Heidi spürte, wie ihre rudimentäre Verteidigung durchbrochen wurde, versuchte, sich zur Seite zu werfen. Vergebens! Der Wasserstrahl traf sie wie der Tritt eines Trolls mitten auf dem Oberkörper. Warf sie zurück, sie taumelte, stürzte. Verlor das Bewusstsein, sah mit der letzten Kraft gerade noch einen lächelnden Ork, der sich zu verbeugen schien.

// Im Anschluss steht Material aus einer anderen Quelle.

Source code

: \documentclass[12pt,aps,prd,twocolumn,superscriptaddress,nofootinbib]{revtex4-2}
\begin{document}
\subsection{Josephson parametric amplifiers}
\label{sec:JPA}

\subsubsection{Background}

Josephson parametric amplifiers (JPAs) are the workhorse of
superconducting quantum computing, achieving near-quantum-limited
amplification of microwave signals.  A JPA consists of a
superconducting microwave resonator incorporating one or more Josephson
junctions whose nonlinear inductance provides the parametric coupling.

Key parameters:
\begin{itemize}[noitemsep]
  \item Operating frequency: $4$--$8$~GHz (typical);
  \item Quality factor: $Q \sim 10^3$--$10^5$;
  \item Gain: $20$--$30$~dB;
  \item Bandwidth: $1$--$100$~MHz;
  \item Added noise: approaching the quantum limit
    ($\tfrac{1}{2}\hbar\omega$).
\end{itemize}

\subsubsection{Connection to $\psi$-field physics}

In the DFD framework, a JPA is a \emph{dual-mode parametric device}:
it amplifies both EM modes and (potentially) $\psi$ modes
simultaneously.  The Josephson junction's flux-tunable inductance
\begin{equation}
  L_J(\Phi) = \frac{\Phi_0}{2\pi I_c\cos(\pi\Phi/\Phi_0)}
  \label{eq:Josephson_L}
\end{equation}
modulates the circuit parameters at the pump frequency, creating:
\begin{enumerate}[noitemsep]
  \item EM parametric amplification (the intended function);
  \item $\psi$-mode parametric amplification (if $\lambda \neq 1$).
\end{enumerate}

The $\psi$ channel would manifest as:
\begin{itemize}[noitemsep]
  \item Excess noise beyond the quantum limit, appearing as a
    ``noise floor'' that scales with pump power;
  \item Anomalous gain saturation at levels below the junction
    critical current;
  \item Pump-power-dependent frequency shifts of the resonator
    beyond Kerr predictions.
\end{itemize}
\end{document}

„Diese Stunde jetzt beendet. Ihr ausruhen, dann nach Hause gehen.“ Orca verbeugte sich, lächelte noch einmal. Dann ging er zu der am Boden liegenden Elfin. „Du jetzt in Sicherheit sein. Ich dich nach Hause bringen werde. Wo du wohnen?“ Er hob die Frau auf und ging langsam in die Hamburger Dunkelheit davon. Zurück blieben fünf reglose Skinheads und eine Reihe auf dem Boden liegender Waffen. Es begann zu regnen.